The chief purpose of government is no longer to protect natural rights; the tax system alone is enough to prove that. We are assumed guilty until proven innocent, our privacy is embarrassingly invaded, and no longer do we have the right to the fruits of our labor. In my case, I don’t even have the chance to vote for the person who wants to take away my money.
Don’t forget what Benjamin Franklin said regarding taxes:
“It would be thought a hard Government that should tax its People one tenth Part of their Time, to be employed in its Service.”
Over the past century lawmakers of the U.S. have become more concerned with tinkering around the edges than with actually analyzing the principles. We have given in to the flawed idea that government can force us to pay into various agencies and require citizens to have a number to keep them within those programs (Social Security numbers). It is becoming increasingly clear that government is gradually taking over the primary right to private property.

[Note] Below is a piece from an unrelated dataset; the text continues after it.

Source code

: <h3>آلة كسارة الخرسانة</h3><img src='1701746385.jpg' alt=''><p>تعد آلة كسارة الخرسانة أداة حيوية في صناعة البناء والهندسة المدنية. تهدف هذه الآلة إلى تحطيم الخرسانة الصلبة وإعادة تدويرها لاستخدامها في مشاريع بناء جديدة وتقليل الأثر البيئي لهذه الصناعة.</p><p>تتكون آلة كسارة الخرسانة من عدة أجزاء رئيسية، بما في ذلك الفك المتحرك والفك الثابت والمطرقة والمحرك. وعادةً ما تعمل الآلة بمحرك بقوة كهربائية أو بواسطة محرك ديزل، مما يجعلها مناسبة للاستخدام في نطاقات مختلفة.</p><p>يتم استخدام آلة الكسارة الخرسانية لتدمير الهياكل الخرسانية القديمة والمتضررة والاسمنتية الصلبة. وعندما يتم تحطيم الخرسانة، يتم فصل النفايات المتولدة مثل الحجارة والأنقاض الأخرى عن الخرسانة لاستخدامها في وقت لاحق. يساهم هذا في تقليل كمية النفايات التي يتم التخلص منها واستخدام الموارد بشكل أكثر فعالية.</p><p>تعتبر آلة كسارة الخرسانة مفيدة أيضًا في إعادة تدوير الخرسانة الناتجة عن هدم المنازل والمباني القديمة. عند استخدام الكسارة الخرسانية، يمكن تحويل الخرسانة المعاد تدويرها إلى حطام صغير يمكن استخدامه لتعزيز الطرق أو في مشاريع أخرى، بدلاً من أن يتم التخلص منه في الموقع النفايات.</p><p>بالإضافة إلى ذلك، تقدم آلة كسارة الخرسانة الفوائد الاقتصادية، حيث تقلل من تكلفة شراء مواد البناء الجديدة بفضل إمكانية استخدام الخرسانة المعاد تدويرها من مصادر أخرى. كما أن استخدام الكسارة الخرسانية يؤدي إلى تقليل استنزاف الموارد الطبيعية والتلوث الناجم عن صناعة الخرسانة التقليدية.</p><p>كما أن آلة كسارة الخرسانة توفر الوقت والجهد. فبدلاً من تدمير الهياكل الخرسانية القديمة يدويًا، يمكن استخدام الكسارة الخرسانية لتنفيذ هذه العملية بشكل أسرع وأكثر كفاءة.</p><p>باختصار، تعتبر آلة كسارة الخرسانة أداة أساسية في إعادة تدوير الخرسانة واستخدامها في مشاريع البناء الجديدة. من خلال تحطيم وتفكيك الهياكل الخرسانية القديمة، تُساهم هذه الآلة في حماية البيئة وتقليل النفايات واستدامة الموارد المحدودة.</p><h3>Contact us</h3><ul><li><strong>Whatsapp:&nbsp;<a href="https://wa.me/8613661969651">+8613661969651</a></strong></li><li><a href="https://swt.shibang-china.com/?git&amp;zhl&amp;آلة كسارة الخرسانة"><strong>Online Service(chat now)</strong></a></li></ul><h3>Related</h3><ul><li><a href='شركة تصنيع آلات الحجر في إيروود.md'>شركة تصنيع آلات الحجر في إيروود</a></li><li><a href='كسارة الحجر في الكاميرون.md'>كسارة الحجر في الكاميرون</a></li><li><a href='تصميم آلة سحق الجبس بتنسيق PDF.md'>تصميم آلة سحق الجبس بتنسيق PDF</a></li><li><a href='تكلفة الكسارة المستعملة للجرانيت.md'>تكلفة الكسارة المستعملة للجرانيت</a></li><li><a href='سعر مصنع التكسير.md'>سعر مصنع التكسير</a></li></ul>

The early people of the Thirteen Colonies would not have made it very far if their only aim of the Boston Tea Party was to abolish the tax on tea. The greatest accomplishments in history are fulfilled by revolutionizing principles and the way people think. The colonists were sick of taxation without representation, and they went the full mile to eliminate that idea.
The way I see it, whether the income tax is at 1% or 95% is meaningless in the long run. The principle of government intrusion and power over property is there regardless of the rate at which it is enforced. Ever since the early 20th century, the U.S. has been built upon illusionist, tyrannical, invasive principles of taxation and power.
A nation will not succeed or fail because it’s tax rate is high or low, it is the principles upon which it is built that will lead to its everlasting success or painful demise. Ever since the U.S. veered off the path of personal liberty, Constitutionally limited government, and empowered responsibility, it has been riding on principles lacking in reason, morality, and natural legality. No country, government, or society has ever succeeded on principles neglecting freedom and individual liberty. It will not be a tax, enemy, or person who runs a country into the ground, it will come at heart simply because of a flawed principle.
It is time for the U.S. to return to the principles of a free nation. Cutting a tax, enacting a law, or creating a new regulation is not going to change the destiny, or lack thereof, of the U.S.
Solid principles alone control the will and fate of any country and people. Freedom does not come from government. No matter how many times it is ignored, stomped on, and abused, it does not matter. Freedom alone is the only principle that naturally destroys government power, elitism, and abuse, while masterfully strengthening individual creativity, responsibility, and sustainability.